→ **Task description**
From the records, return each line that has the word "selective" in it.

Material provided Block Start

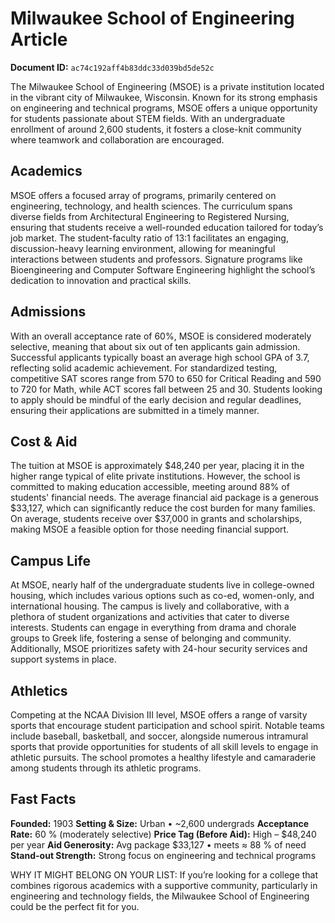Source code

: # Milwaukee School of Engineering Article

**Document ID:** `ac74c192aff4b83ddc33d039bd5de52c`

The Milwaukee School of Engineering (MSOE) is a private institution located in the vibrant city of Milwaukee, Wisconsin. Known for its strong emphasis on engineering and technical programs, MSOE offers a unique opportunity for students passionate about STEM fields. With an undergraduate enrollment of around 2,600 students, it fosters a close-knit community where teamwork and collaboration are encouraged.

## Academics
MSOE offers a focused array of programs, primarily centered on engineering, technology, and health sciences. The curriculum spans diverse fields from Architectural Engineering to Registered Nursing, ensuring that students receive a well-rounded education tailored for today’s job market. The student-faculty ratio of 13:1 facilitates an engaging, discussion-heavy learning environment, allowing for meaningful interactions between students and professors. Signature programs like Bioengineering and Computer Software Engineering highlight the school’s dedication to innovation and practical skills.

## Admissions
With an overall acceptance rate of 60%, MSOE is considered moderately selective, meaning that about six out of ten applicants gain admission. Successful applicants typically boast an average high school GPA of 3.7, reflecting solid academic achievement. For standardized testing, competitive SAT scores range from 570 to 650 for Critical Reading and 590 to 720 for Math, while ACT scores fall between 25 and 30. Students looking to apply should be mindful of the early decision and regular deadlines, ensuring their applications are submitted in a timely manner.

## Cost & Aid
The tuition at MSOE is approximately $48,240 per year, placing it in the higher range typical of elite private institutions. However, the school is committed to making education accessible, meeting around 88% of students' financial needs. The average financial aid package is a generous $33,127, which can significantly reduce the cost burden for many families. On average, students receive over $37,000 in grants and scholarships, making MSOE a feasible option for those needing financial support.

## Campus Life
At MSOE, nearly half of the undergraduate students live in college-owned housing, which includes various options such as co-ed, women-only, and international housing. The campus is lively and collaborative, with a plethora of student organizations and activities that cater to diverse interests. Students can engage in everything from drama and chorale groups to Greek life, fostering a sense of belonging and community. Additionally, MSOE prioritizes safety with 24-hour security services and support systems in place.

## Athletics
Competing at the NCAA Division III level, MSOE offers a range of varsity sports that encourage student participation and school spirit. Notable teams include baseball, basketball, and soccer, alongside numerous intramural sports that provide opportunities for students of all skill levels to engage in athletic pursuits. The school promotes a healthy lifestyle and camaraderie among students through its athletic programs.

## Fast Facts
**Founded:** 1903
**Setting & Size:** Urban • ~2,600 undergrads
**Acceptance Rate:** 60 % (moderately selective)
**Price Tag (Before Aid):** High – $48,240 per year
**Aid Generosity:** Avg package $33,127 • meets ≈ 88 % of need
**Stand-out Strength:** Strong focus on engineering and technical programs

WHY IT MIGHT BELONG ON YOUR LIST: If you’re looking for a college that combines rigorous academics with a supportive community, particularly in engineering and technology fields, the Milwaukee School of Engineering could be the perfect fit for you.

Material provided Block End

→ **Solution for this exercise**
With an overall acceptance rate of 60%, MSOE is considered moderately selective, meaning that about six out of ten applicants gain admission. Successful applicants typically boast an average high school GPA of 3.7, reflecting solid academic achievement. For standardized testing, competitive SAT scores range from 570 to 650 for Critical Reading and 590 to 720 for Math, while ACT scores fall between 25 and 30. Students looking to apply should be mindful of the early decision and regular deadlines, ensuring their applications are submitted in a timely manner.
**Acceptance Rate:** 60 % (moderately selective)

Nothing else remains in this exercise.